Back to Research Insights >> Sydney Property Market: Insights and Outlook

Between 2012 and 2017 the Sydney market experienced growth of 76%. The harbour city is building a reputation for its extended periods of subdued performance followed by exponential growth, the most recent peak being likened to what occurred in previous cycles in 1990 and 2004. Over the last five years median prices surpassed $1 million, a clear indication that the affordability ceiling in Sydney is fast approaching.

Past performance indicates that post-boom periods often led to extended periods of correction. Between 2005 and 2012 the Sydney market remained relatively flat and in some regions experienced falls of up to 13%. In the latter part of 2017 the strain on affordability resulted in a slowdown in demand, and we are likely to see this continue into the medium term as a period of correction or subdued growth.

There were 159 Sydney suburbs with a median house price below $500,000 in 2012. So far in 2018 there are none.

Source: Your Property Investment Magazine (January 2018)

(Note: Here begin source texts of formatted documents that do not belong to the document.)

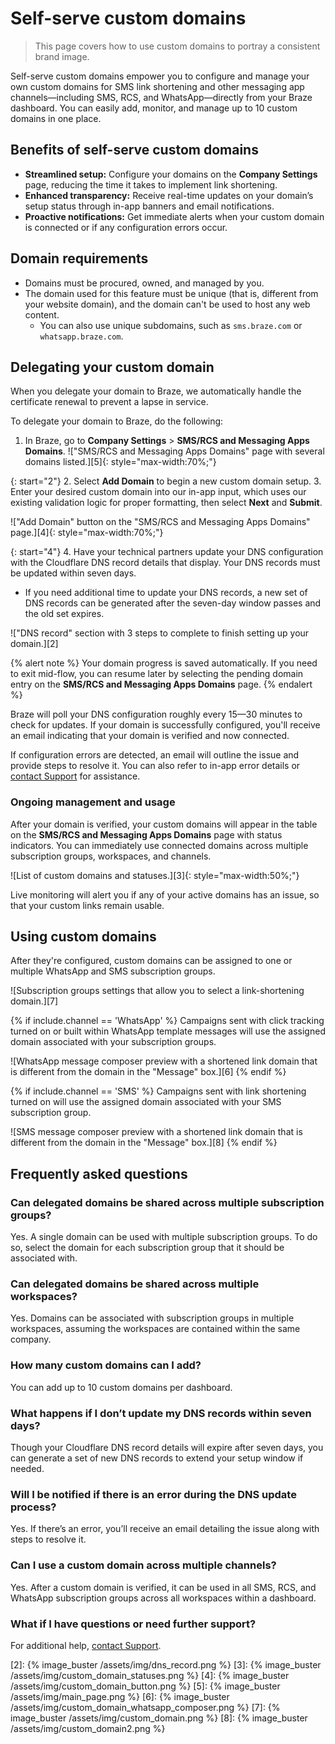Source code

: # Self-serve custom domains

> This page covers how to use custom domains to portray a consistent brand image. 

Self-serve custom domains empower you to configure and manage your own custom domains for SMS link shortening and other messaging app channels—including SMS, RCS, and WhatsApp—directly from your Braze dashboard. You can easily add, monitor, and manage up to 10 custom domains in one place.

## Benefits of self-serve custom domains

- **Streamlined setup:** Configure your domains on the **Company Settings** page, reducing the time it takes to implement link shortening.
- **Enhanced transparency:** Receive real-time updates on your domain’s setup status through in-app banners and email notifications.
- **Proactive notifications:** Get immediate alerts when your custom domain is connected or if any configuration errors occur.

## Domain requirements

- Domains must be procured, owned, and managed by you.
- The domain used for this feature must be unique (that is, different from your website domain), and the domain can't be used to host any web content.
  - You can also use unique subdomains, such as `sms.braze.com` or `whatsapp.braze.com`.

## Delegating your custom domain

When you delegate your domain to Braze, we automatically handle the certificate renewal to prevent a lapse in service. 

To delegate your domain to Braze, do the following: 

1. In Braze, go to **Company Settings** > **SMS/RCS and Messaging Apps Domains**.
!["SMS/RCS and Messaging Apps Domains" page with several domains listed.][5]{: style="max-width:70%;"}

{: start="2"}
2. Select **Add Domain** to begin a new custom domain setup.
3. Enter your desired custom domain into our in-app input, which uses our existing validation logic for proper formatting, then select **Next** and **Submit**.

!["Add Domain" button on the "SMS/RCS and Messaging Apps Domains" page.][4]{: style="max-width:70%;"}

{: start="4"}
4. Have your technical partners update your DNS configuration with the Cloudflare DNS record details that display. Your DNS records must be updated within seven days. 
  - If you need additional time to update your DNS records, a new set of DNS records can be generated after the seven-day window passes and the old set expires.

!["DNS record" section with 3 steps to complete to finish setting up your domain.][2]

{% alert note %}
Your domain progress is saved automatically. If you need to exit mid-flow, you can resume later by selecting the pending domain entry on the **SMS/RCS and Messaging Apps Domains** page.
{% endalert %}

Braze will poll your DNS configuration roughly every 15—30 minutes to check for updates. If your domain is successfully configured, you'll receive an email indicating that your domain is verified and now connected. 

If configuration errors are detected, an email will outline the issue and provide steps to resolve it. You can also refer to in-app error details or [contact Support]({{site.baseurl}}/user_guide/administrative/access_braze/support/) for assistance.

### Ongoing management and usage

After your domain is verified, your custom domains will appear in the table on the **SMS/RCS and Messaging Apps Domains** page with status indicators. You can immediately use connected domains across multiple subscription groups, workspaces, and channels.

![List of custom domains and statuses.][3]{: style="max-width:50%;"}

Live monitoring will alert you if any of your active domains has an issue, so that your custom links remain usable.

## Using custom domains

After they're configured, custom domains can be assigned to one or multiple WhatsApp and SMS subscription groups. 

![Subscription groups settings that allow you to select a link-shortening domain.][7]

{% if include.channel == 'WhatsApp' %}
Campaigns sent with click tracking turned on or built within WhatsApp template messages will use the assigned domain associated with your subscription groups.

![WhatsApp message composer preview with a shortened link domain that is different from the domain in the "Message" box.][6]
{% endif %}

{% if include.channel == 'SMS' %}
Campaigns sent with link shortening turned on will use the assigned domain associated with your SMS subscription group.

![SMS message composer preview with a shortened link domain that is different from the domain in the "Message" box.][8]
{% endif %}

## Frequently asked questions

### Can delegated domains be shared across multiple subscription groups?

Yes. A single domain can be used with multiple subscription groups. To do so, select the domain for each subscription group that it should be associated with.

### Can delegated domains be shared across multiple workspaces?

Yes. Domains can be associated with subscription groups in multiple workspaces, assuming the workspaces are contained within the same company.

### How many custom domains can I add?

You can add up to 10 custom domains per dashboard.

### What happens if I don’t update my DNS records within seven days?

Though your Cloudflare DNS record details will expire after seven days, you can generate a set of new DNS records to extend your setup window if needed.

### Will I be notified if there is an error during the DNS update process?

Yes. If there’s an error, you’ll receive an email detailing the issue along with steps to resolve it. 

### Can I use a custom domain across multiple channels?

Yes. After a custom domain is verified, it can be used in all SMS, RCS, and WhatsApp subscription groups across all workspaces within a dashboard. 

### What if I have questions or need further support?

For additional help, [contact Support]({{site.baseurl}}/user_guide/administrative/access_braze/support/). 

[2]: {% image_buster /assets/img/dns_record.png %} 
[3]: {% image_buster /assets/img/custom_domain_statuses.png %} 
[4]: {% image_buster /assets/img/custom_domain_button.png %} 
[5]: {% image_buster /assets/img/main_page.png %} 
[6]: {% image_buster /assets/img/custom_domain_whatsapp_composer.png %} 
[7]: {% image_buster /assets/img/custom_domain.png %} 
[8]: {% image_buster /assets/img/custom_domain2.png %}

Sydney’s strong performance was largely a result of significant investment in infrastructure, consistently strong population growth and, anecdotally, the ‘fear of missing out’. New South Wales currently leads the way in terms of retail spending, business investment and unemployment, key indicators for market sentiment and confidence. Commsec’s State of States report for the October quarter of 2017 revealed that New South Wales (1.6%) sits third behind Victoria (2.4%) and ACT (1.8%) respectively in terms of annual change in population.

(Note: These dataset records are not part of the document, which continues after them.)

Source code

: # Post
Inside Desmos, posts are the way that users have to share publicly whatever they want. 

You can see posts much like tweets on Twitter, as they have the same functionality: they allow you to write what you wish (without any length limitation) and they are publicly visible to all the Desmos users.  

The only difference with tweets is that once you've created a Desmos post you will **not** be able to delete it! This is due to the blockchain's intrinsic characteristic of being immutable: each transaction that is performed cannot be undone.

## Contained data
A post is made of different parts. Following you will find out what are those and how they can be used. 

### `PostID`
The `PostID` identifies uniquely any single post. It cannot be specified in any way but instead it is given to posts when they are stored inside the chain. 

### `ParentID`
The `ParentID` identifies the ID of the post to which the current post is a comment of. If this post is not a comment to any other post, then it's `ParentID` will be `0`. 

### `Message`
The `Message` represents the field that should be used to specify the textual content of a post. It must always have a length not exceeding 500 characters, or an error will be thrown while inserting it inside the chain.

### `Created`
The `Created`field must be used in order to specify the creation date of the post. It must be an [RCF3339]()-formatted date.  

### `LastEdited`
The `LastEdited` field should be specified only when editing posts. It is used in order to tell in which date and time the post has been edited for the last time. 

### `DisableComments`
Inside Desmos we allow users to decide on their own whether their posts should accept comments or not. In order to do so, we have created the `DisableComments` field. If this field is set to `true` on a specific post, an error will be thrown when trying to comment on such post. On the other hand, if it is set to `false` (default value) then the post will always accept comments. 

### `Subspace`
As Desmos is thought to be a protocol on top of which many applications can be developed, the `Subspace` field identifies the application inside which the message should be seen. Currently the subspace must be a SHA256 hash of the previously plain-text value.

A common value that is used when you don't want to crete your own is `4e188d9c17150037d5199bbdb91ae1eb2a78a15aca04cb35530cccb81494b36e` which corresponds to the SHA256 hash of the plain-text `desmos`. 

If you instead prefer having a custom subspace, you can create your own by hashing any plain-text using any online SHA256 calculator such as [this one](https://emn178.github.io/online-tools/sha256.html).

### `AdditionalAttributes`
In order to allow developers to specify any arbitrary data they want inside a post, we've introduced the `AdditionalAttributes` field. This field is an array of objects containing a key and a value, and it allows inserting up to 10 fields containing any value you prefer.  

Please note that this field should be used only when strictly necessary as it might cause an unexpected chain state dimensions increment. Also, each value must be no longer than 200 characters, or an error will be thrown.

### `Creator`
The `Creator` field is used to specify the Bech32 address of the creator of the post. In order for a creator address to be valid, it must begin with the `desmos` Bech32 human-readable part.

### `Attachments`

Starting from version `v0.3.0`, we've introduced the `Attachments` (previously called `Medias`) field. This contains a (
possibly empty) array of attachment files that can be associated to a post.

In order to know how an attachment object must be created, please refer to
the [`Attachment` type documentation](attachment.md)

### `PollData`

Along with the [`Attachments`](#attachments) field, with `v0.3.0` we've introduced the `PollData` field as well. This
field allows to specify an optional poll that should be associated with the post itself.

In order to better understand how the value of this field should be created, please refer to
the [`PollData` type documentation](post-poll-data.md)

New South Wales maintains its position as one of the top performers with regards to economic indicators, which lowers the likelihood of a significant correction or decline; however, strain on affordability and strong growth in construction commencements is likely to dilute demand. In the June quarter 2017 construction commencements increased by 55% on the previous quarter. Added supply will limit future growth, particularly for the attached dwelling market.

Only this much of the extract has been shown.